Start of Excerpted records

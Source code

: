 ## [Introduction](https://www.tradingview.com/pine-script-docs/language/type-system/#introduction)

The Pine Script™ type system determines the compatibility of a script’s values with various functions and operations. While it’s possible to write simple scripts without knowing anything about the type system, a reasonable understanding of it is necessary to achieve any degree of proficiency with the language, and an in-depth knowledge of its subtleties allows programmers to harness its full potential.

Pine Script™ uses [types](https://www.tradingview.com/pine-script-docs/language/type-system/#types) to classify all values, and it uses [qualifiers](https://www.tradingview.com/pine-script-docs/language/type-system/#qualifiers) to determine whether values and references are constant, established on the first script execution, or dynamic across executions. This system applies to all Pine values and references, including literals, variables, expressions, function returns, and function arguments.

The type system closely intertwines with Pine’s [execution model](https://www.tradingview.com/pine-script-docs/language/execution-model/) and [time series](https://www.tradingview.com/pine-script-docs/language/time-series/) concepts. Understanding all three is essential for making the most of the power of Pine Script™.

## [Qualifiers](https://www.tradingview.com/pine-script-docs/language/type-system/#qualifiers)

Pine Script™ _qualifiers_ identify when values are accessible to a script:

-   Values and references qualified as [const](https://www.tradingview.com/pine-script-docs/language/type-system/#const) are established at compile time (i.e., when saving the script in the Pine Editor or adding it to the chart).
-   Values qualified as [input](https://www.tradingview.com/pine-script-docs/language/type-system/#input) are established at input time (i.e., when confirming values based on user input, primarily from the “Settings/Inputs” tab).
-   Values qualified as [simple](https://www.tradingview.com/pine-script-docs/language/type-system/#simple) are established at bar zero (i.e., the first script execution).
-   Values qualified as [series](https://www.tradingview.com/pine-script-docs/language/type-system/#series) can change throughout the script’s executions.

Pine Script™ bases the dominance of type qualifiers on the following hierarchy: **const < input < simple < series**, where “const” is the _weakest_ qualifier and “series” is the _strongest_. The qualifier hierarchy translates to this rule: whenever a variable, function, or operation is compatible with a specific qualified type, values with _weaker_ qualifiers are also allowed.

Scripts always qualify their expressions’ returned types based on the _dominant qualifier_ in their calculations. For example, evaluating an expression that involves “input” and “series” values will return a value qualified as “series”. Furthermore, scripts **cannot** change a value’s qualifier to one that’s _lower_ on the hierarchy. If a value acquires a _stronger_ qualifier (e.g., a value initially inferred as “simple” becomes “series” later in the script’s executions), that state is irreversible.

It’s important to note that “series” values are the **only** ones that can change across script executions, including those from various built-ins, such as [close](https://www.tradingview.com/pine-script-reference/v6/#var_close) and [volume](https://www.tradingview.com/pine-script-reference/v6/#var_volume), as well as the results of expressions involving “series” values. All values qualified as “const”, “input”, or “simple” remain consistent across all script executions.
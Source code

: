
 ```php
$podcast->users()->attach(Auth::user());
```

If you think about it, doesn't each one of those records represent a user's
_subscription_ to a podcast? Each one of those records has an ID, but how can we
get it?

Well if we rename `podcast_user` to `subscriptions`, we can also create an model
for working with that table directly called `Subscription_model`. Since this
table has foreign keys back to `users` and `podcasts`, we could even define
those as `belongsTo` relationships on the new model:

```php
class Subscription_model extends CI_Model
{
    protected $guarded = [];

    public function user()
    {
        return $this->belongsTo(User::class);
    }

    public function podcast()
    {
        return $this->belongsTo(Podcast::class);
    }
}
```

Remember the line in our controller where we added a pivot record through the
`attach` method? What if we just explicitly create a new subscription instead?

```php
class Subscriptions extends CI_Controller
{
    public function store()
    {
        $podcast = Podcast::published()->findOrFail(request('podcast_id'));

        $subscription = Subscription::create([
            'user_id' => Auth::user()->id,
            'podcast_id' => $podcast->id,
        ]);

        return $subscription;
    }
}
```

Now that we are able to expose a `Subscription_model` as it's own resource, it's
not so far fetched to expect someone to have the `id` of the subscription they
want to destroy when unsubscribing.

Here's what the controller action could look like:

End of Excerpted records

Down to the last line, reproduce the entries above precisely.

> _Task result_
Source code

: ## [Introduction](https://www.tradingview.com/pine-script-docs/language/type-system/#introduction)

The Pine Script™ type system determines the compatibility of a script’s values with various functions and operations. While it’s possible to write simple scripts without knowing anything about the type system, a reasonable understanding of it is necessary to achieve any degree of proficiency with the language, and an in-depth knowledge of its subtleties allows programmers to harness its full potential.

Pine Script™ uses [types](https://www.tradingview.com/pine-script-docs/language/type-system/#types) to classify all values, and it uses [qualifiers](https://www.tradingview.com/pine-script-docs/language/type-system/#qualifiers) to determine whether values and references are constant, established on the first script execution, or dynamic across executions. This system applies to all Pine values and references, including literals, variables, expressions, function returns, and function arguments.

The type system closely intertwines with Pine’s [execution model](https://www.tradingview.com/pine-script-docs/language/execution-model/) and [time series](https://www.tradingview.com/pine-script-docs/language/time-series/) concepts. Understanding all three is essential for making the most of the power of Pine Script™.

## [Qualifiers](https://www.tradingview.com/pine-script-docs/language/type-system/#qualifiers)

Pine Script™ _qualifiers_ identify when values are accessible to a script:

-   Values and references qualified as [const](https://www.tradingview.com/pine-script-docs/language/type-system/#const) are established at compile time (i.e., when saving the script in the Pine Editor or adding it to the chart).
-   Values qualified as [input](https://www.tradingview.com/pine-script-docs/language/type-system/#input) are established at input time (i.e., when confirming values based on user input, primarily from the “Settings/Inputs” tab).
-   Values qualified as [simple](https://www.tradingview.com/pine-script-docs/language/type-system/#simple) are established at bar zero (i.e., the first script execution).
-   Values qualified as [series](https://www.tradingview.com/pine-script-docs/language/type-system/#series) can change throughout the script’s executions.

Pine Script™ bases the dominance of type qualifiers on the following hierarchy: **const < input < simple < series**, where “const” is the _weakest_ qualifier and “series” is the _strongest_. The qualifier hierarchy translates to this rule: whenever a variable, function, or operation is compatible with a specific qualified type, values with _weaker_ qualifiers are also allowed.

Scripts always qualify their expressions’ returned types based on the _dominant qualifier_ in their calculations. For example, evaluating an expression that involves “input” and “series” values will return a value qualified as “series”. Furthermore, scripts **cannot** change a value’s qualifier to one that’s _lower_ on the hierarchy. If a value acquires a _stronger_ qualifier (e.g., a value initially inferred as “simple” becomes “series” later in the script’s executions), that state is irreversible.

It’s important to note that “series” values are the **only** ones that can change across script executions, including those from various built-ins, such as [close](https://www.tradingview.com/pine-script-reference/v6/#var_close) and [volume](https://www.tradingview.com/pine-script-reference/v6/#var_volume), as well as the results of expressions involving “series” values. All values qualified as “const”, “input”, or “simple” remain consistent across all script executions.
Source code

:
 ```php
$podcast->users()->attach(Auth::user());
```

If you think about it, doesn't each one of those records represent a user's
_subscription_ to a podcast? Each one of those records has an ID, but how can we
get it?

Well if we rename `podcast_user` to `subscriptions`, we can also create an model
for working with that table directly called `Subscription_model`. Since this
table has foreign keys back to `users` and `podcasts`, we could even define
those as `belongsTo` relationships on the new model:

```php
class Subscription_model extends CI_Model
{
    protected $guarded = [];

    public function user()
    {
        return $this->belongsTo(User::class);
    }

    public function podcast()
    {
        return $this->belongsTo(Podcast::class);
    }
}
```

Remember the line in our controller where we added a pivot record through the
`attach` method? What if we just explicitly create a new subscription instead?

```php
class Subscriptions extends CI_Controller
{
    public function store()
    {
        $podcast = Podcast::published()->findOrFail(request('podcast_id'));

        $subscription = Subscription::create([
            'user_id' => Auth::user()->id,
            'podcast_id' => $podcast->id,
        ]);

        return $subscription;
    }
}
```

Now that we are able to expose a `Subscription_model` as it's own resource, it's
not so far fetched to expect someone to have the `id` of the subscription they
want to destroy when unsubscribing.

Here's what the controller action could look like:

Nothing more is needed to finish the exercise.